“It’s a human taste, my dear Loring,” replied he. “It’s as common as the taste for bread. All the men have it. As for the women they like nothing so well. Having one’s boots licked is the highest human joy. Next comes licking boots.”
“You don’t believe that?” said I, for his tone was almost too bitter for jest.
“You aren’t acquainted with your kind, old man,” retorted he.
“I don’t know the kind you know,” said I. And then I remembered my wife and my daughter. There must be truth in what Armitage had said; for, my beautiful wife and my sweet daughter, both looking so proud—surely they could not be rare exceptions in their insensibility to what seemed to me elemental self-respect.
“You don’t know your kind,” he went on, “because you don’t indulge in cringing and don’t encourage it. You’re like the cold, pure-minded woman who goes through the world imagining it a chaste and austere place because her very face silences and awes sensuality. You are part of the small advance guard of a race that is to come.” He grinned satirically. “Perhaps you’ll drop out in the next few months. We’ll see.”
When the silence was again broken, it was broken by me. “Do you know a school kept by a woman named Ryper?” I inquired.

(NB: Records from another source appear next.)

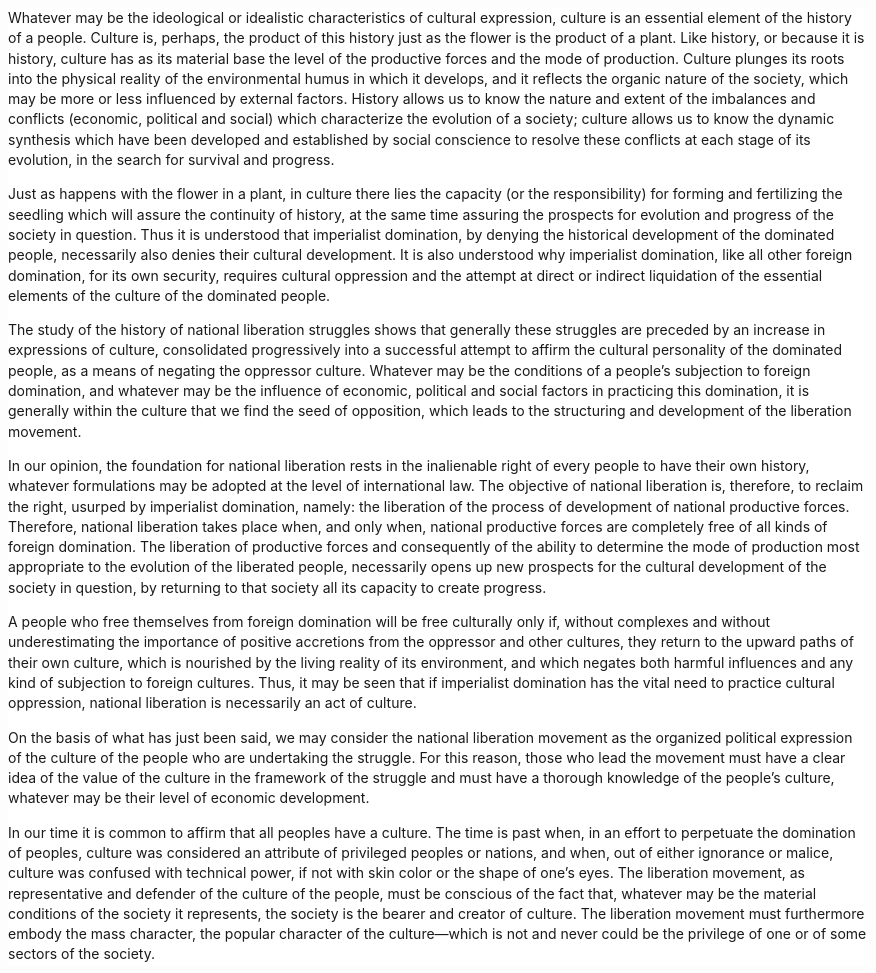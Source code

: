 Whatever may be the ideological or idealistic characteristics of cultural expression, culture is an essential element of the history of a people. Culture is, perhaps, the product of this history just as the flower is the product of a plant. Like history, or because it is history, culture has as its material base the level of the productive forces and the mode of production. Culture plunges its roots into the physical reality of the environmental humus in which it develops, and it reflects the organic nature of the society, which may be more or less influenced by external factors. History allows us to know the nature and extent of the imbalances and conflicts (economic, political and social) which characterize the evolution of a society; culture allows us to know the dynamic synthesis which have been developed and established by social conscience to resolve these conflicts at each stage of its evolution, in the search for survival and progress.

Just as happens with the flower in a plant, in culture there lies the capacity (or the responsibility) for forming and fertilizing the seedling which will assure the continuity of history, at the same time assuring the prospects for evolution and progress of the society in question. Thus it is understood that imperialist domination, by denying the historical development of the dominated people, necessarily also denies their cultural development. It is also understood why imperialist domination, like all other foreign domination, for its own security, requires cultural oppression and the attempt at direct or indirect liquidation of the essential elements of the culture of the dominated people.

The study of the history of national liberation struggles shows that generally these struggles are preceded by an increase in expressions of culture, consolidated progressively into a successful attempt to affirm the cultural personality of the dominated people, as a means of negating the oppressor culture. Whatever may be the conditions of a people’s subjection to foreign domination, and whatever may be the influence of economic, political and social factors in practicing this domination, it is generally within the culture that we find the seed of opposition, which leads to the structuring and development of the liberation movement.

In our opinion, the foundation for national liberation rests in the inalienable right of every people to have their own history, whatever formulations may be adopted at the level of international law. The objective of national liberation is, therefore, to reclaim the right, usurped by imperialist domination, namely: the liberation of the process of development of national productive forces. Therefore, national liberation takes place when, and only when, national productive forces are completely free of all kinds of foreign domination. The liberation of productive forces and consequently of the ability to determine the mode of production most appropriate to the evolution of the liberated people, necessarily opens up new prospects for the cultural development of the society in question, by returning to that society all its capacity to create progress.

A people who free themselves from foreign domination will be free culturally only if, without complexes and without underestimating the importance of positive accretions from the oppressor and other cultures, they return to the upward paths of their own culture, which is nourished by the living reality of its environment, and which negates both harmful influences and any kind of subjection to foreign cultures. Thus, it may be seen that if imperialist domination has the vital need to practice cultural oppression, national liberation is necessarily an act of culture.

On the basis of what has just been said, we may consider the national liberation movement as the organized political expression of the culture of the people who are undertaking the struggle. For this reason, those who lead the movement must have a clear idea of the value of the culture in the framework of the struggle and must have a thorough knowledge of the people’s culture, whatever may be their level of economic development.

In our time it is common to affirm that all peoples have a culture. The time is past when, in an effort to perpetuate the domination of peoples, culture was considered an attribute of privileged peoples or nations, and when, out of either ignorance or malice, culture was confused with technical power, if not with skin color or the shape of one’s eyes. The liberation movement, as representative and defender of the culture of the people, must be conscious of the fact that, whatever may be the material conditions of the society it represents, the society is the bearer and creator of culture. The liberation movement must furthermore embody the mass character, the popular character of the culture—which is not and never could be the privilege of one or of some sectors of the society.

“Sure I do,” replied he. He gave me a shrewd laughing glance. “The daughter isn’t learning anything?”
“Nothing but mischief,” said I.
“That’s what Ryper’s for. But what does it matter? Why should a woman learn anything? They’re of no consequence. The less a man has to do with them the better off he will be.”
“They’re of the highest consequence,” said I bitterly. “They have the control of the coming generation.”